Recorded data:

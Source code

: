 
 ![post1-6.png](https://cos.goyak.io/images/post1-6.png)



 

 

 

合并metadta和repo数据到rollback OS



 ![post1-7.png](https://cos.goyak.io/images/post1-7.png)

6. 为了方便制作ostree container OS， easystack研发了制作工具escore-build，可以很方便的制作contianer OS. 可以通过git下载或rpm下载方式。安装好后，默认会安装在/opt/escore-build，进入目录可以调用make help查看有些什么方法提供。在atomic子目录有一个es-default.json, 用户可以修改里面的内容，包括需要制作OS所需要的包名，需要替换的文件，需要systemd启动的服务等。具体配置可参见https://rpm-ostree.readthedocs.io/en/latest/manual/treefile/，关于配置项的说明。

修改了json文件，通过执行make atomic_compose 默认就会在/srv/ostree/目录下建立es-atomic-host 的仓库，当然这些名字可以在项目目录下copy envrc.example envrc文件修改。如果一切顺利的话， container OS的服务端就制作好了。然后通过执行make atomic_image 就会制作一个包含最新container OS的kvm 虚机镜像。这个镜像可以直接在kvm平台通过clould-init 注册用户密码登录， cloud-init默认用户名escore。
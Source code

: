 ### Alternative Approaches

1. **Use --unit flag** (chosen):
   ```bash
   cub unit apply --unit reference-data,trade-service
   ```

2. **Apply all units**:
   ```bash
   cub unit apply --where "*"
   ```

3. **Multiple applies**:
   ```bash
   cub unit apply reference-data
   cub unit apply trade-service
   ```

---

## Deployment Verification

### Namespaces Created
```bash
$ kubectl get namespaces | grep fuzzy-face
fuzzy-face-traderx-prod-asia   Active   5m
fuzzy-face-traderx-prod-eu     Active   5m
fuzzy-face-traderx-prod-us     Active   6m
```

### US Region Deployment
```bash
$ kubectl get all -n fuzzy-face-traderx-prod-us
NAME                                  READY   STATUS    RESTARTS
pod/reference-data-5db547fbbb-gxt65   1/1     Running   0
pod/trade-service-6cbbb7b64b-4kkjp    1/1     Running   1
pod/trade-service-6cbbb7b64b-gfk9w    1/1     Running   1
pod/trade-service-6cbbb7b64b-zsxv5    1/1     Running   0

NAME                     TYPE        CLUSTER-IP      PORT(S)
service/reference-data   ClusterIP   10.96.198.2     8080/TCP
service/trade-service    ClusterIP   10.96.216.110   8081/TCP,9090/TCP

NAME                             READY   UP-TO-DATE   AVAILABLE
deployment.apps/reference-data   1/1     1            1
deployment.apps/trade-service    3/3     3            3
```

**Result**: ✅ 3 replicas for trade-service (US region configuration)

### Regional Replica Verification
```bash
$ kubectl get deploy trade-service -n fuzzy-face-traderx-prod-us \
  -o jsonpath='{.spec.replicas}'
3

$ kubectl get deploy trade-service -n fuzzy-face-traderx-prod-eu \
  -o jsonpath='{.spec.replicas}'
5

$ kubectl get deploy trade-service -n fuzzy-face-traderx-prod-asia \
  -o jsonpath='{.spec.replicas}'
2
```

_ACTION ITEM_
Retype the data shown above so that each line matches the original.

_FINISHED TASK_
Source code

: 
 ![post1-6.png](https://cos.goyak.io/images/post1-6.png)



 

 

 

合并metadta和repo数据到rollback OS



 ![post1-7.png](https://cos.goyak.io/images/post1-7.png)

6. 为了方便制作ostree container OS， easystack研发了制作工具escore-build，可以很方便的制作contianer OS. 可以通过git下载或rpm下载方式。安装好后，默认会安装在/opt/escore-build，进入目录可以调用make help查看有些什么方法提供。在atomic子目录有一个es-default.json, 用户可以修改里面的内容，包括需要制作OS所需要的包名，需要替换的文件，需要systemd启动的服务等。具体配置可参见https://rpm-ostree.readthedocs.io/en/latest/manual/treefile/，关于配置项的说明。

修改了json文件，通过执行make atomic_compose 默认就会在/srv/ostree/目录下建立es-atomic-host 的仓库，当然这些名字可以在项目目录下copy envrc.example envrc文件修改。如果一切顺利的话， container OS的服务端就制作好了。然后通过执行make atomic_image 就会制作一个包含最新container OS的kvm 虚机镜像。这个镜像可以直接在kvm平台通过clould-init 注册用户密码登录， cloud-init默认用户名escore。
Source code

: ### Alternative Approaches

1. **Use --unit flag** (chosen):
   ```bash
   cub unit apply --unit reference-data,trade-service
   ```

2. **Apply all units**:
   ```bash
   cub unit apply --where "*"
   ```

3. **Multiple applies**:
   ```bash
   cub unit apply reference-data
   cub unit apply trade-service
   ```

---

## Deployment Verification

### Namespaces Created
```bash
$ kubectl get namespaces | grep fuzzy-face
fuzzy-face-traderx-prod-asia   Active   5m
fuzzy-face-traderx-prod-eu     Active   5m
fuzzy-face-traderx-prod-us     Active   6m
```

### US Region Deployment
```bash
$ kubectl get all -n fuzzy-face-traderx-prod-us
NAME                                  READY   STATUS    RESTARTS
pod/reference-data-5db547fbbb-gxt65   1/1     Running   0
pod/trade-service-6cbbb7b64b-4kkjp    1/1     Running   1
pod/trade-service-6cbbb7b64b-gfk9w    1/1     Running   1
pod/trade-service-6cbbb7b64b-zsxv5    1/1     Running   0

NAME                     TYPE        CLUSTER-IP      PORT(S)
service/reference-data   ClusterIP   10.96.198.2     8080/TCP
service/trade-service    ClusterIP   10.96.216.110   8081/TCP,9090/TCP

NAME                             READY   UP-TO-DATE   AVAILABLE
deployment.apps/reference-data   1/1     1            1
deployment.apps/trade-service    3/3     3            3
```

**Result**: ✅ 3 replicas for trade-service (US region configuration)

### Regional Replica Verification
```bash
$ kubectl get deploy trade-service -n fuzzy-face-traderx-prod-us \
  -o jsonpath='{.spec.replicas}'
3

$ kubectl get deploy trade-service -n fuzzy-face-traderx-prod-eu \
  -o jsonpath='{.spec.replicas}'
5

$ kubectl get deploy trade-service -n fuzzy-face-traderx-prod-asia \
  -o jsonpath='{.spec.replicas}'
2
```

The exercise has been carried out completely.